→ Instructions for the task
Omit the pictures, and output the rest of the entries exactly as written.

→ Records to process

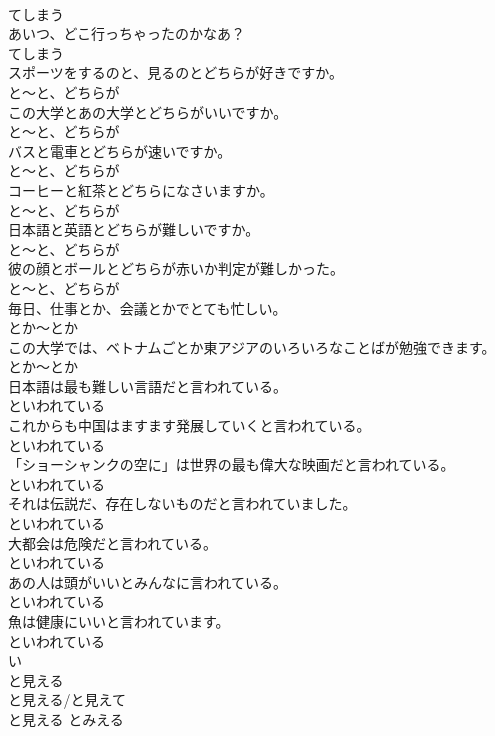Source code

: \documentclass[8pt]{extreport}
\begin{document}
\begin{CJK}{UTF8}{min}
\\	てしまう
\\	あいつ、どこ行っちゃったのかなあ？	
\\	てしまう
\\	スポーツをするのと、見るのとどちらが好きですか。	
\\	と～と、どちらが
\\	この大学とあの大学とどちらがいいですか。	
\\	と～と、どちらが
\\	バスと電車とどちらが速いですか。	
\\	と～と、どちらが
\\	コーヒーと紅茶とどちらになさいますか。	
\\	と～と、どちらが
\\	日本語と英語とどちらが難しいですか。	
\\	と～と、どちらが
\\	彼の顔とボールとどちらが赤いか判定が難しかった。	
\\	と～と、どちらが
\\	毎日、仕事とか、会議とかでとても忙しい。	
\\	とか～とか
\\	この大学では、ベトナムごとか東アジアのいろいろなことばが勉強できます。	
\\	とか～とか
\\	日本語は最も難しい言語だと言われている。	
\\	といわれている
\\	これからも中国はますます発展していくと言われている。	
\\	といわれている
\\	「ショーシャンクの空に」は世界の最も偉大な映画だと言われている。	
\\	といわれている
\\	それは伝説だ、存在しないものだと言われていました。	
\\	といわれている
\\	大都会は危険だと言われている。	
\\	といわれている
\\	あの人は頭がいいとみんなに言われている。	
\\	といわれている
\\	魚は健康にいいと言われています。	
\\	といわれている
\\	い
\\	と見える	
\\	と見える/と見えて	
\\	と見える	とみえる

\end{CJK}
\end{document}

→ Output
Source code

: \documentclass[8pt]{extreport}
\begin{document}
\begin{CJK}{UTF8}{min}
\\	てしまう
\\	あいつ、どこ行っちゃったのかなあ？	
\\	てしまう
\\	スポーツをするのと、見るのとどちらが好きですか。	
\\	と～と、どちらが
\\	この大学とあの大学とどちらがいいですか。	
\\	と～と、どちらが
\\	バスと電車とどちらが速いですか。	
\\	と～と、どちらが
\\	コーヒーと紅茶とどちらになさいますか。	
\\	と～と、どちらが
\\	日本語と英語とどちらが難しいですか。	
\\	と～と、どちらが
\\	彼の顔とボールとどちらが赤いか判定が難しかった。	
\\	と～と、どちらが
\\	毎日、仕事とか、会議とかでとても忙しい。	
\\	とか～とか
\\	この大学では、ベトナムごとか東アジアのいろいろなことばが勉強できます。	
\\	とか～とか
\\	日本語は最も難しい言語だと言われている。	
\\	といわれている
\\	これからも中国はますます発展していくと言われている。	
\\	といわれている
\\	「ショーシャンクの空に」は世界の最も偉大な映画だと言われている。	
\\	といわれている
\\	それは伝説だ、存在しないものだと言われていました。	
\\	といわれている
\\	大都会は危険だと言われている。	
\\	といわれている
\\	あの人は頭がいいとみんなに言われている。	
\\	といわれている
\\	魚は健康にいいと言われています。	
\\	といわれている
\\	い
\\	と見える	
\\	と見える/と見えて	
\\	と見える	とみえる

\end{CJK}
\end{document}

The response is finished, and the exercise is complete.